Today I think of three young men I knew. They were three of more than 58,000 American soldiers who perished in the Vietnam War. But for a time in my life I saw them almost every day.
Back then, the body count just kept rising. You'd see it in the papers. They'd announce it on televsion. Sooner or later, that list was joined by someone you knew.
I grew up in a small town. Larchmont, New York. I think the diarist known as teacherken grew uo there too. And so did six men who who gave their lives in that war. And five more came from Mamaroneck, the town just north of us, where we went to high school.
Of those eleven, I knew three. And today I think of them. I have thought about them for some 40 years, since the day my mom would call me with the sad news from the hometown paper.
David Porterfield was 20 when he died on July 18, 1966. I spent a short time on the swim team with him, and when it came to swimming, he was a local legend. A tall, skinny, handsome kid.
Dick Western was 21, they day he died, May 20, 1968, less than six months after landing in Vietnam. We played freshman football together. We weren't close friends, but we shared classes, often talked, and he always had a smile and a hello.
John Batterson was 22 when he was killed on June 19, 1969. He was in Vietnam for just five weeks when he died. His little sister was my high school girlfriend. A quiet, smart kid, I was stunned when I got the news. Stunned that he was killed, stunned that he was even there.
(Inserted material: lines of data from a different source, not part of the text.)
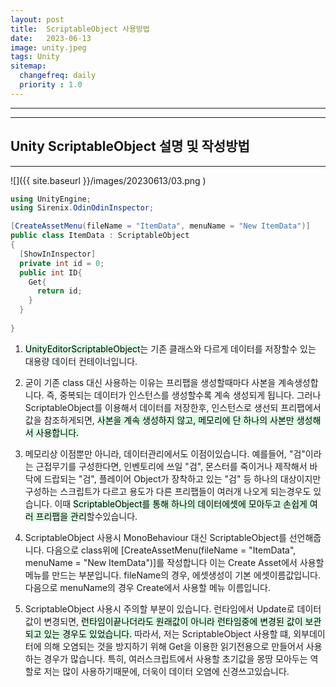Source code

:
 ```yaml
---
layout: post
title:  ScriptableObject 사용방법
date:   2023-06-13
image: unity.jpeg
tags: Unity
sitemap:
  changefreq: daily
  priority : 1.0
---
```

---


---
## Unity ScriptableObject 설명 및 작성방법
---


![]({{ site.baseurl }}/images/20230613/03.png )

```c#
using UnityEngine;
using Sirenix.OdinOdinInspector;

[CreateAssetMenu(fileName = "ItemData", menuName = "New ItemData")]
public class ItemData : ScriptableObject
{
  [ShowInInspector]
  private int id = 0;
  public int ID{
    Get{
      return id;
    }
  }
   
}
```

1. <mark style='background-color: #dcffe4'>UnityEditorScriptableObject</mark>는 기존 클래스와 다르게 데이터를 저장할수 있는 대용량 데이터 컨테이너입니다.

2. 굳이 기존 class 대신 사용하는 이유는 프리팹을 생성할때마다 사본을 계속생성합니다. 즉, 중복되는 데이터가 인스턴스를 생성할수록 계속 생성되게 됩니다. 그러나 ScriptableObject를 이용해서 데이터를 저장한후, 인스턴스로 생선되 프리팹에서 값을 참조하게되면, <mark style='background-color: #dcffe4'>사본을 계속 생성하지 않고, 메모리에 단 하나의 사본만 생성해서 사용합니다.</mark>

3. 메모리상 이점뿐만 아니라, 데이터관리에서도 이점이있습니다. 예를들어, "검"이라는 근접무기를 구성한다면, 인벤토리에 쓰일 "검", 몬스터를 죽이거나 제작해서 바닥에 드랍되는 "검", 플레이어 Object가 장착하고 있는 "검" 등 하나의 대상이지만 구성하는 스크립트가 다르고 용도가 다른 프리팹들이 여러개 나오게 되는경우도 있습니다. 이때 <mark style='background-color: #dcffe4'>ScriptableObject를 통해 하나의 데이터에셋에 모아두고 손쉽게 여러 프리팹을 관리</mark>할수있습니다.

4. ScriptableObject 사용시 MonoBehaviour 대신 ScriptableObject를 선언해줍니다. 다음으로 class위에 [CreateAssetMenu(fileName = "ItemData", menuName = "New ItemData")]를 작성합니다 이는 Create Asset에서 사용할 메뉴를 만드는 부분입니다. fileName의 경우, 에셋생성이 기본 에셋이름값입니다. 다음으로 menuName의 경우 Create에서 사용할 메뉴 이름입니다.

5. ScriptableObject 사용시 주의할 부분이 있습니다. 런타임에서 Update로 데이터값이 변경되면, <mark style='background-color: #dcffe4'>런타임이끝나더라도 원래값이 아니라 런타임중에 변경된 값이 보관되고 있는 경우도 있었습니다.</mark> 따라서, 저는 ScriptableObject 사용할 떄, 외부데이터에 의해 오염되는 것을 방지하기 위해 Get을 이용한 읽기전용으로 만들어서 사용하는 경우가 많습니다. 특히, 여러스크립트에서 사용할 초기값을 몽땅 모아두는 역할로 저는 많이 사용하기때문에, 더욱이 데이터 오염에 신경쓰고있습니다.

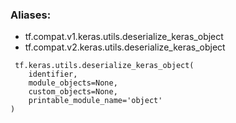 ### Aliases:
- tf.compat.v1.keras.utils.deserialize_keras_object
- tf.compat.v2.keras.utils.deserialize_keras_object

```
 tf.keras.utils.deserialize_keras_object(
    identifier,
    module_objects=None,
    custom_objects=None,
    printable_module_name='object'
)
```
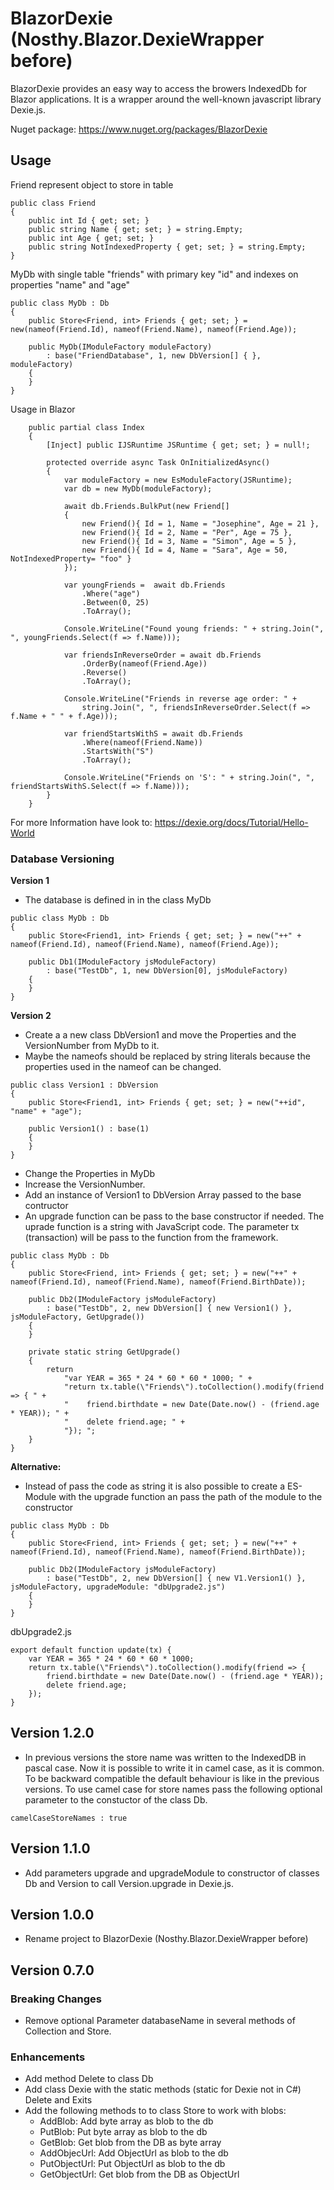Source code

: # BlazorDexie (Nosthy.Blazor.DexieWrapper before)

BlazorDexie provides an easy way to access the browers IndexedDb for Blazor applications.
It is a wrapper around the well-known javascript library Dexie.js.

Nuget package: https://www.nuget.org/packages/BlazorDexie

## Usage

Friend represent object to store in table
```
public class Friend
{
    public int Id { get; set; }
    public string Name { get; set; } = string.Empty;
    public int Age { get; set; }
    public string NotIndexedProperty { get; set; } = string.Empty;
}
```
MyDb with single table "friends" with primary key "id" and
indexes on properties "name" and "age"
```
public class MyDb : Db
{
    public Store<Friend, int> Friends { get; set; } = new(nameof(Friend.Id), nameof(Friend.Name), nameof(Friend.Age));

    public MyDb(IModuleFactory moduleFactory)
        : base("FriendDatabase", 1, new DbVersion[] { }, moduleFactory)
    {
    }
}
```
Usage in Blazor
```
    public partial class Index
    {
        [Inject] public IJSRuntime JSRuntime { get; set; } = null!;

        protected override async Task OnInitializedAsync()
        {
            var moduleFactory = new EsModuleFactory(JSRuntime);
            var db = new MyDb(moduleFactory);

            await db.Friends.BulkPut(new Friend[]
            {
                new Friend(){ Id = 1, Name = "Josephine", Age = 21 },
                new Friend(){ Id = 2, Name = "Per", Age = 75 },
                new Friend(){ Id = 3, Name = "Simon", Age = 5 },
                new Friend(){ Id = 4, Name = "Sara", Age = 50, NotIndexedProperty= "foo" }
            });

            var youngFriends =  await db.Friends
                .Where("age")
                .Between(0, 25)
                .ToArray();

            Console.WriteLine("Found young friends: " + string.Join(", ", youngFriends.Select(f => f.Name)));

            var friendsInReverseOrder = await db.Friends
                .OrderBy(nameof(Friend.Age))
                .Reverse()
                .ToArray();

            Console.WriteLine("Friends in reverse age order: " + 
                string.Join(", ", friendsInReverseOrder.Select(f => f.Name + " " + f.Age)));

            var friendStartsWithS = await db.Friends
                .Where(nameof(Friend.Name))
                .StartsWith("S")
                .ToArray();
            
            Console.WriteLine("Friends on 'S': " + string.Join(", ", friendStartsWithS.Select(f => f.Name)));
        }
    }
```

For more Information have look to: https://dexie.org/docs/Tutorial/Hello-World

### Database Versioning

**Version 1**

- The database is defined in in the class MyDb

```
public class MyDb : Db
{
    public Store<Friend1, int> Friends { get; set; } = new("++" + nameof(Friend.Id), nameof(Friend.Name), nameof(Friend.Age));

    public Db1(IModuleFactory jsModuleFactory)
        : base("TestDb", 1, new DbVersion[0], jsModuleFactory)
    {
    }
}
```

**Version 2**

- Create a a new class DbVersion1 and move the Properties and the VersionNumber from MyDb to it.
- Maybe the nameofs should be replaced by string literals because the properties used in the nameof can be changed.

```
public class Version1 : DbVersion
{
    public Store<Friend1, int> Friends { get; set; } = new("++id", "name" + "age");

    public Version1() : base(1)
    {
    }
}
```
- Change the Properties in MyDb
- Increase the VersionNumber.
- Add an instance of Version1 to DbVersion Array passed to the base contructor
- An upgrade function can be pass to the base constructor if needed. The uprade function is a string with JavaScript code. The parameter tx (transaction) will be pass to the function from the framework.

```
public class MyDb : Db
{
    public Store<Friend, int> Friends { get; set; } = new("++" + nameof(Friend.Id), nameof(Friend.Name), nameof(Friend.BirthDate));

    public Db2(IModuleFactory jsModuleFactory)
        : base("TestDb", 2, new DbVersion[] { new Version1() }, jsModuleFactory, GetUpgrade())
    {
    }

    private static string GetUpgrade()
    {
        return
            "var YEAR = 365 * 24 * 60 * 60 * 1000; " +
            "return tx.table(\"Friends\").toCollection().modify(friend => { " +
            "    friend.birthdate = new Date(Date.now() - (friend.age * YEAR)); " +
            "    delete friend.age; " +
            "}); ";
    }
}
```
**Alternative:**

- Instead of pass the code as string it is also possible to create a ES-Module with the upgrade function an pass the path of the module to the constructor

```
public class MyDb : Db
{
    public Store<Friend, int> Friends { get; set; } = new("++" + nameof(Friend.Id), nameof(Friend.Name), nameof(Friend.BirthDate));

    public Db2(IModuleFactory jsModuleFactory)
        : base("TestDb", 2, new DbVersion[] { new V1.Version1() }, jsModuleFactory, upgradeModule: "dbUpgrade2.js")
    {
    }
}
```
dbUpgrade2.js
```
export default function update(tx) {
    var YEAR = 365 * 24 * 60 * 60 * 1000; 
    return tx.table(\"Friends\").toCollection().modify(friend => { 
        friend.birthdate = new Date(Date.now() - (friend.age * YEAR)); 
        delete friend.age; 
    });
}
```

## Version 1.2.0
- In previous versions the store name was written to the IndexedDB in pascal case. Now it is possible to write it in camel case, as it is common. To be backward compatible the default behaviour is like in the previous versions. To use camel case for store names pass the following optional parameter to the constuctor of the class Db.

```camelCaseStoreNames : true```

## Version 1.1.0
- Add parameters upgrade and upgradeModule to constructor of classes Db and Version to call Version.upgrade in Dexie.js.

## Version 1.0.0 

- Rename project to BlazorDexie (Nosthy.Blazor.DexieWrapper before)

## Version 0.7.0

### Breaking Changes

- Remove optional Parameter databaseName in several methods of Collection and Store. 

### Enhancements

- Add method Delete to class Db
- Add class Dexie with the static methods (static for Dexie not in C#) Delete and Exits
- Add the following methods to to class Store to work with blobs:
   - AddBlob: Add byte array as blob to the db
   - PutBlob: Put byte array as blob to the db
   - GetBlob: Get blob from the DB as byte array
   - AddObjecUrl:  Add ObjectUrl as blob to the db
   - PutObjectUrl: Put ObjectUrl as blob to the db
   - GetObjectUrl: Get blob from the DB as ObjectUrl
    
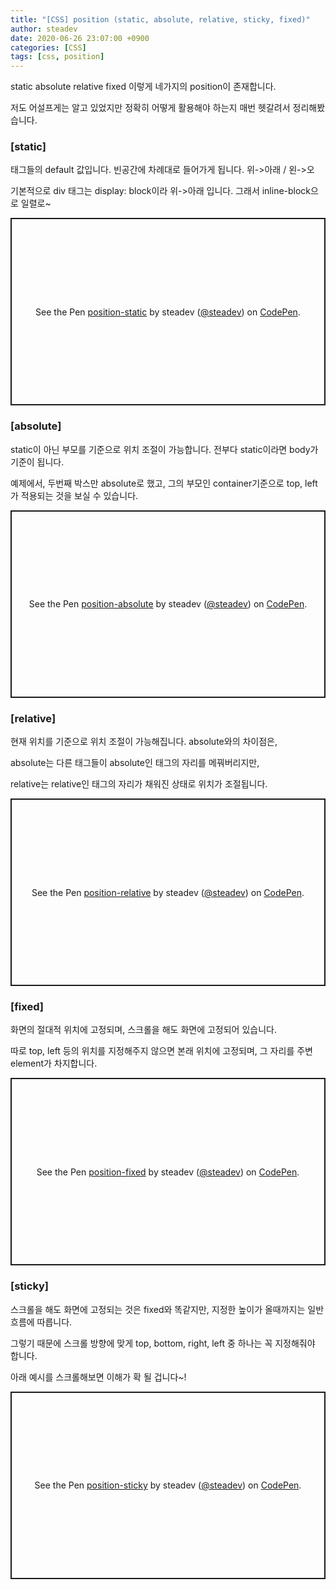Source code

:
```yaml
---
title: "[CSS] position (static, absolute, relative, sticky, fixed)"
author: steadev
date: 2020-06-26 23:07:00 +0900
categories: [CSS]
tags: [css, position]
---
```



static absolute relative fixed 이렇게 네가지의 position이 존재합니다. 

저도 어설프게는 알고 있었지만 정확히 어떻게 활용해야 하는지 매번 헷갈려서 정리해봤습니다. 

### **\[static\]**

태그들의 default 값입니다. 빈공간에 차례대로 들어가게 됩니다. 위->아래 / 왼->오 

기본적으로 div 태그는 display: block이라 위->아래 입니다. 그래서 inline-block으로 일렬로~

<p class="codepen" data-height="300" data-default-tab="html,result" data-slug-hash="XWXeRpE" data-user="steadev" style="height: 300px; box-sizing: border-box; display: flex; align-items: center; justify-content: center; border: 2px solid; margin: 1em 0; padding: 1em;">
  <span>See the Pen <a href="https://codepen.io/steadev/pen/XWXeRpE">
  position-static</a> by steadev (<a href="https://codepen.io/steadev">@steadev</a>)
  on <a href="https://codepen.io">CodePen</a>.</span>
</p>

### **\[absolute\]**

static이 아닌 부모를 기준으로 위치 조절이 가능합니다. 전부다 static이라면 body가 기준이 됩니다.

예제에서, 두번째 박스만 absolute로 했고, 그의 부모인 container기준으로 top, left가 적용되는 것을 보실 수 있습니다.

<p class="codepen" data-height="300" data-default-tab="html,result" data-slug-hash="vYLemVO" data-user="steadev" style="height: 300px; box-sizing: border-box; display: flex; align-items: center; justify-content: center; border: 2px solid; margin: 1em 0; padding: 1em;">
  <span>See the Pen <a href="https://codepen.io/steadev/pen/vYLemVO">
  position-absolute</a> by steadev (<a href="https://codepen.io/steadev">@steadev</a>)
  on <a href="https://codepen.io">CodePen</a>.</span>
</p>

### **\[relative\]**

현재 위치를 기준으로 위치 조절이 가능해집니다. absolute와의 차이점은, 

absolute는 다른 태그들이 absolute인 태그의 자리를 메꿔버리지만,

relative는 relative인 태그의 자리가 채워진 상태로 위치가 조절됩니다.

<p class="codepen" data-height="300" data-default-tab="html,result" data-slug-hash="jOWGmRY" data-user="steadev" style="height: 300px; box-sizing: border-box; display: flex; align-items: center; justify-content: center; border: 2px solid; margin: 1em 0; padding: 1em;">
  <span>See the Pen <a href="https://codepen.io/steadev/pen/jOWGmRY">
  position-relative</a> by steadev (<a href="https://codepen.io/steadev">@steadev</a>)
  on <a href="https://codepen.io">CodePen</a>.</span>
</p>

### **\[fixed\]**

화면의 절대적 위치에 고정되며, 스크롤을 해도 화면에 고정되어 있습니다.

따로 top, left 등의 위치를 지정해주지 않으면 본래 위치에 고정되며, 그 자리를 주변 element가 차지합니다.

<p class="codepen" data-height="300" data-default-tab="html,result" data-slug-hash="ExPwXgq" data-user="steadev" style="height: 300px; box-sizing: border-box; display: flex; align-items: center; justify-content: center; border: 2px solid; margin: 1em 0; padding: 1em;">
  <span>See the Pen <a href="https://codepen.io/steadev/pen/ExPwXgq">
  position-fixed</a> by steadev (<a href="https://codepen.io/steadev">@steadev</a>)
  on <a href="https://codepen.io">CodePen</a>.</span>
</p>

### **\[sticky\]**

스크롤을 해도 화면에 고정되는 것은 fixed와 똑같지만, 지정한 높이가 올때까지는 일반 흐름에 따릅니다.

그렇기 때문에 스크롤 방향에 맞게 top, bottom, right, left 중 하나는 꼭 지정해줘야 합니다. 

아래 예시를 스크롤해보면 이해가 확 될 겁니다~!

<p class="codepen" data-height="300" data-default-tab="html,result" data-slug-hash="pogWwoK" data-user="steadev" style="height: 300px; box-sizing: border-box; display: flex; align-items: center; justify-content: center; border: 2px solid; margin: 1em 0; padding: 1em;">
  <span>See the Pen <a href="https://codepen.io/steadev/pen/pogWwoK">
  position-sticky</a> by steadev (<a href="https://codepen.io/steadev">@steadev</a>)
  on <a href="https://codepen.io">CodePen</a>.</span>
</p>
<script async src="https://cpwebassets.codepen.io/assets/embed/ei.js"></script>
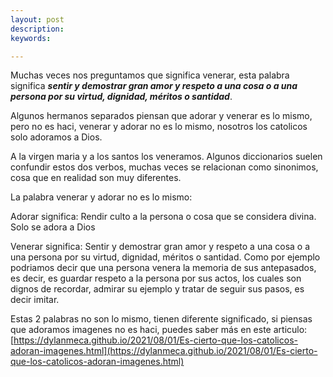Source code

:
 ```yaml
---
layout: post
description:
keywords:

---
```


Muchas veces nos preguntamos que significa venerar, esta palabra significa ***sentir y demostrar gran amor y respeto a una cosa o a una persona por su virtud, dignidad, méritos o santidad***.

Algunos hermanos separados piensan que adorar y venerar es lo mismo, pero no es haci, venerar y adorar no es lo mismo, nosotros los catolicos solo adoramos a Dios. 

A la virgen maria y a los santos los veneramos. Algunos diccionarios suelen confundir estos dos verbos, muchas veces se relacionan como sinonimos, cosa que en realidad son muy diferentes.

La palabra venerar y adorar no es lo mismo:

Adorar significa: Rendir culto a la persona o cosa que se considera divina. Solo se adora a Dios

Venerar significa: Sentir y demostrar gran amor y respeto a una cosa o a una persona por su virtud, dignidad, méritos o santidad. Como por ejemplo podriamos decir que una persona venera la memoria de sus antepasados, es decir, es guardar respeto
a la persona por sus actos, los cuales son dignos de recordar, admirar su ejemplo y tratar de seguir sus pasos, es decir imitar.

Estas 2 palabras no son lo mismo, tienen diferente significado, si piensas que adoramos imagenes no es haci, puedes saber más en este articulo: [https://dylanmeca.github.io/2021/08/01/Es-cierto-que-los-catolicos-adoran-imagenes.html](https://dylanmeca.github.io/2021/08/01/Es-cierto-que-los-catolicos-adoran-imagenes.html)




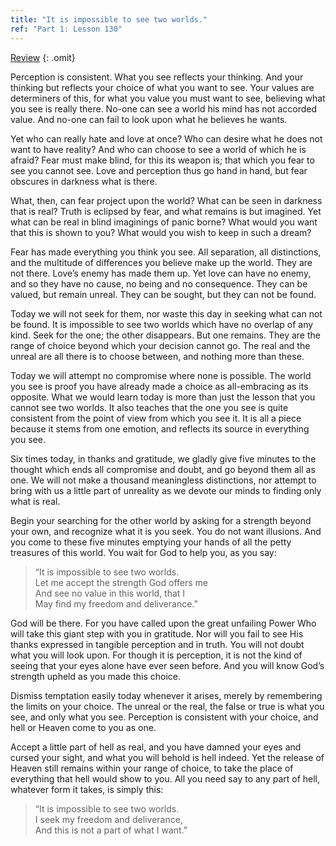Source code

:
 ```yaml
---
title: "It is impossible to see two worlds."
ref: "Part 1: Lesson 130"
---
```


<a class="hide-review" href="/acim/workbook/l145/#l130">Review</a>
{: .omit}

Perception is consistent. What you see reflects your thinking. And your
thinking but reflects your choice of what you want to see. Your values
are determiners of this, for what you value you must want to see,
believing what you see is really there. No-one can see a world his mind
has not accorded value. And no-one can fail to look upon what he
believes he wants.

Yet who can really hate and love at once? Who can desire what he does
not want to have reality? And who can choose to see a world of which he
is afraid? Fear must make blind, for this its weapon is; that which you
fear to see you cannot see. Love and perception thus go hand in hand,
but fear obscures in darkness what is there.

What, then, can fear project upon the world? What can be seen in
darkness that is real? Truth is eclipsed by fear, and what remains is
but imagined. Yet what can be real in blind imaginings of panic borne?
What would you want that this is shown to you? What would you wish to
keep in such a dream?

Fear has made everything you think you see. All separation, all
distinctions, and the multitude of differences you believe make up the
world. They are not there. Love’s enemy has made them up. Yet love can
have no enemy, and so they have no cause, no being and no consequence.
They can be valued, but remain unreal. They can be sought, but they can
not be found.

Today we will not seek for them, nor waste this day in seeking what can
not be found. It is impossible to see two worlds which have no overlap
of any kind. Seek for the one; the other disappears. But one remains.
They are the range of choice beyond which your decision cannot go. The
real and the unreal are all there is to choose between, and nothing more
than these.

Today we will attempt no compromise where none is possible. The world
you see is proof you have already made a choice as all-embracing as its
opposite. What we would learn today is more than just the lesson that
you cannot see two worlds. It also teaches that the one you see is quite
consistent from the point of view from which
you see it. It is all a piece because it stems from one emotion, and
reflects its source in everything you see.

Six times today, in thanks and gratitude, we gladly give five minutes to
the thought which ends all compromise and doubt, and go beyond them all
as one. We will not make a thousand meaningless distinctions, nor attempt
to bring with us a little part of unreality as we devote our minds to
finding only what is real.

Begin your searching for the other world by asking for a strength beyond
your own, and recognize what it is you seek. You do not want
illusions. And you come to these five minutes emptying your hands of all
the petty treasures of this world. You wait for God to help you, as you
say:

> “It is impossible to see two worlds.<br/>
> Let me accept the strength God offers me<br/>
> And see no value in this world, that I<br/>
> May find my freedom and deliverance.”

God will be there. For you have called upon the great unfailing Power
Who will take this giant step with you in gratitude. Nor will you fail
to see His thanks expressed in tangible perception and in truth. You
will not doubt what you will look upon. For though it is perception, it
is not the kind of seeing that your eyes alone have ever seen before.
And you will know God’s strength upheld as you made this choice.

Dismiss temptation easily today whenever it arises, merely by
remembering the limits on your choice. The unreal or the real, the false
or true is what you see, and only what you see. Perception is consistent
with your choice, and hell or Heaven come to you as one.

Accept a little part of hell as real, and you have damned your eyes and
cursed your sight, and what you will behold is hell indeed. Yet the
release of Heaven still remains within your range of choice, to take the
place of everything that hell would show to you. All you need say to any
part of hell, whatever form it takes, is simply this:

> “It is impossible to see two worlds.<br/>
> I seek my freedom and deliverance,<br/>
> And this is not a part of what I want.”

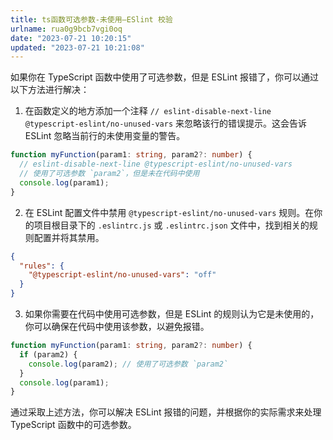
 ```yaml
---
title: ts函数可选参数-未使用—ESlint 校验
urlname: rua0g9bcb7vgi0oq
date: "2023-07-21 10:20:15"
updated: "2023-07-21 10:21:08"
---
```


如果你在 TypeScript 函数中使用了可选参数，但是 ESLint 报错了，你可以通过以下方法进行解决：

1. 在函数定义的地方添加一个注释 `// eslint-disable-next-line @typescript-eslint/no-unused-vars` 来忽略该行的错误提示。这会告诉 ESLint 忽略当前行的未使用变量的警告。

```typescript
function myFunction(param1: string, param2?: number) {
  // eslint-disable-next-line @typescript-eslint/no-unused-vars
  // 使用了可选参数 `param2`，但是未在代码中使用
  console.log(param1);
}
```

2. 在 ESLint 配置文件中禁用 `@typescript-eslint/no-unused-vars` 规则。在你的项目根目录下的 `.eslintrc.js` 或 `.eslintrc.json` 文件中，找到相关的规则配置并将其禁用。

```json
{
  "rules": {
    "@typescript-eslint/no-unused-vars": "off"
  }
}
```

3. 如果你需要在代码中使用可选参数，但是 ESLint 的规则认为它是未使用的，你可以确保在代码中使用该参数，以避免报错。

```typescript
function myFunction(param1: string, param2?: number) {
  if (param2) {
    console.log(param2); // 使用了可选参数 `param2`
  }
  console.log(param1);
}
```

通过采取上述方法，你可以解决 ESLint 报错的问题，并根据你的实际需求来处理 TypeScript 函数中的可选参数。
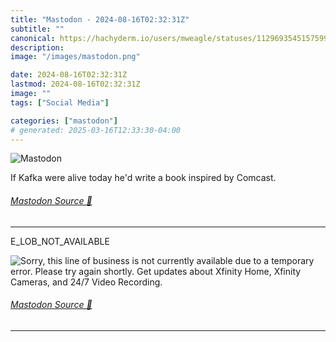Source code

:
 ```yaml
---
title: "Mastodon - 2024-08-16T02:32:31Z"
subtitle: ""
canonical: https://hachyderm.io/users/mweagle/statuses/112969354515759978
description:
image: "/images/mastodon.png"

date: 2024-08-16T02:32:31Z
lastmod: 2024-08-16T02:32:31Z
image: ""
tags: ["Social Media"]

categories: ["mastodon"]
# generated: 2025-03-16T12:33:30-04:00
---
```

![Mastodon](/images/mastodon.png)

<p>If Kafka were alive today he&#39;d write a book inspired by Comcast.</p>


###### [Mastodon Source 🐘](https://hachyderm.io/@mweagle/112969354515759978)

___

<p>E_LOB_NOT_AVAILABLE</p>

![Sorry, this line of business is not currently available due to a temporary error. Please try again shortly.
Get updates about Xfinity Home, Xfinity Cameras, and 24/7 Video Recording.](0627eaccb3d1980e.png)

###### [Mastodon Source 🐘](https://hachyderm.io/@mweagle/112969363912800505)

___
I lucked out. Called to my draft physical in August 1969, I would be classified 4F, for a congenital heart murmur. I arrived with a virtual book of medical records that had been compiled since I was a little boy. My cardiologists allowed me to play football with Dick, and join the swim team with Dave, but the military deemed me physically unfit.
But Dave, Dick and John, they were gone by 22. This summer, I turn 63. I think of the life that they never got to know and would have enjoyed; the families they could have started; the Memorial Day barbecues they would be enjoying with them today.
Guys, you are gone, but never forgotten. Four decades later you are still remembered, and missed.